───── RECORDS PROVIDED

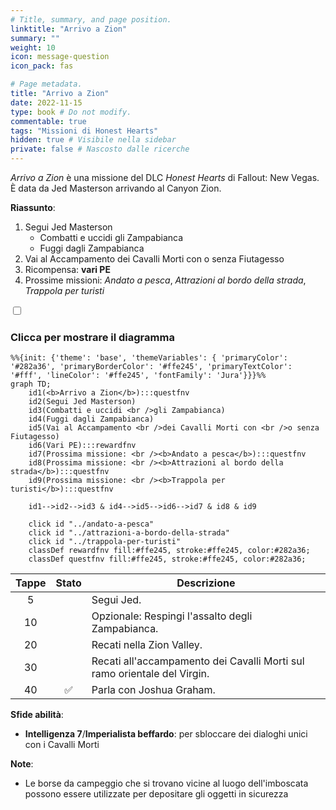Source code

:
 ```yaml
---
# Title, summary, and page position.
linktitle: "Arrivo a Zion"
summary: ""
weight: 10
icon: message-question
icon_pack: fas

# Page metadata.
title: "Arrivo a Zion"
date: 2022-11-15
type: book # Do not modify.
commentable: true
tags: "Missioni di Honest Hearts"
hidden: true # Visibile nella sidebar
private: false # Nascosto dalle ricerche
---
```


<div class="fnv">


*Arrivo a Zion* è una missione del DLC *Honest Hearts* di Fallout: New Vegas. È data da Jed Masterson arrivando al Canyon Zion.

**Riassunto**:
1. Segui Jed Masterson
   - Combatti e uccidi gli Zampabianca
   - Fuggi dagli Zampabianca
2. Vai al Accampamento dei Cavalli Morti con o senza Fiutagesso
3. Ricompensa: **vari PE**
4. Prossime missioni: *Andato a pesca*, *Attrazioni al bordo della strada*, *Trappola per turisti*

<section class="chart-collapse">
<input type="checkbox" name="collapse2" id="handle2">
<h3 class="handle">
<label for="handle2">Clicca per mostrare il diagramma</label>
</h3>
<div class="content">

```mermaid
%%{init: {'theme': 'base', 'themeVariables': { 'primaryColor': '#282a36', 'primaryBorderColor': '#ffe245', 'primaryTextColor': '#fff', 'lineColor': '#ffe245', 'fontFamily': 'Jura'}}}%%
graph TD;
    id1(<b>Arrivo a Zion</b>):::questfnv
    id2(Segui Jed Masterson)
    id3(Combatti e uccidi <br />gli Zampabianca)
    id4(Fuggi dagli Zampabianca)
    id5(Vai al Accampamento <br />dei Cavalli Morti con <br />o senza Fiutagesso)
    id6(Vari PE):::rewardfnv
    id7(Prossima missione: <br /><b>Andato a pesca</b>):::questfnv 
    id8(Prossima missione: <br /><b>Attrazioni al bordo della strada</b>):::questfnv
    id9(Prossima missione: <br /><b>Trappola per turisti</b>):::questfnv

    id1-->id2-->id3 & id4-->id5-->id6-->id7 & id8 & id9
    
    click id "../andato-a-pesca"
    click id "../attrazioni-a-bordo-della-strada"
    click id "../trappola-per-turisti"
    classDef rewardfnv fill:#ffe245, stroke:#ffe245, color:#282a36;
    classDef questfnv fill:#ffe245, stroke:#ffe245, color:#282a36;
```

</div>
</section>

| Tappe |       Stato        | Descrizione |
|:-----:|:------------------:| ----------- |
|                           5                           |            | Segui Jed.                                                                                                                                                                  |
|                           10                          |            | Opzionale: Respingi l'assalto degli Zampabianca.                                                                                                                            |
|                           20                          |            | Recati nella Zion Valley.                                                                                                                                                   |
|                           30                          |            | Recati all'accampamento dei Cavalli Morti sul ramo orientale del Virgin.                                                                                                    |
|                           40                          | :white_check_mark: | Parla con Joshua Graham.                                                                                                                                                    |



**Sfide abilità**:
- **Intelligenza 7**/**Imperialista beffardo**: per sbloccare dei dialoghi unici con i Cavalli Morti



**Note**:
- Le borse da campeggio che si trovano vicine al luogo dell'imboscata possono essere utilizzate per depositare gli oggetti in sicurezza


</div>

──────────
───── RECORDS PROVIDED

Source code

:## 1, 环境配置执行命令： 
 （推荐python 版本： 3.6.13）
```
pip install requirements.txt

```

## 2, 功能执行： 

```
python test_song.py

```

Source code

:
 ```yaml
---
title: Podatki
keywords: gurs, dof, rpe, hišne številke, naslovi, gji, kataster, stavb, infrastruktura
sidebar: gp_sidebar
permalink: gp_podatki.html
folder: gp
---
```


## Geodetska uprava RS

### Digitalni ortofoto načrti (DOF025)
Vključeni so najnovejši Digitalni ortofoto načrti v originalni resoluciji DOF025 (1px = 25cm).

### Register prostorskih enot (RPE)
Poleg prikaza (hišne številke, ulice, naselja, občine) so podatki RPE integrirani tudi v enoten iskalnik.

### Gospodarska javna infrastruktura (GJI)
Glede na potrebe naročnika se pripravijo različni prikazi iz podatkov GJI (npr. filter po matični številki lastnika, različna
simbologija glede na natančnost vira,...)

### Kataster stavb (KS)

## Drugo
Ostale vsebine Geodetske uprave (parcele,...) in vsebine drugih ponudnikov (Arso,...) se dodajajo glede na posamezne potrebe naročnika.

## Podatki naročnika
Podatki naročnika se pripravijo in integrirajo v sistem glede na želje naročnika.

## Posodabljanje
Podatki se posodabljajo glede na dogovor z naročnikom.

──────────

* ABOUT THIS TASK:
Would you retype exactly the lines above, from the line with "Vključeni so najnovejši" to the line with "Podatki se posodabljajo", with both end lines kept and nothing more?

* SOLUTION FOR THIS PROBLEM:
Vključeni so najnovejši Digitalni ortofoto načrti v originalni resoluciji DOF025 (1px = 25cm).

### Register prostorskih enot (RPE)
Poleg prikaza (hišne številke, ulice, naselja, občine) so podatki RPE integrirani tudi v enoten iskalnik.

### Gospodarska javna infrastruktura (GJI)
Glede na potrebe naročnika se pripravijo različni prikazi iz podatkov GJI (npr. filter po matični številki lastnika, različna
simbologija glede na natančnost vira,...)

### Kataster stavb (KS)

## Drugo
Ostale vsebine Geodetske uprave (parcele,...) in vsebine drugih ponudnikov (Arso,...) se dodajajo glede na posamezne potrebe naročnika.

## Podatki naročnika
Podatki naročnika se pripravijo in integrirajo v sistem glede na želje naročnika.

## Posodabljanje
Podatki se posodabljajo glede na dogovor z naročnikom.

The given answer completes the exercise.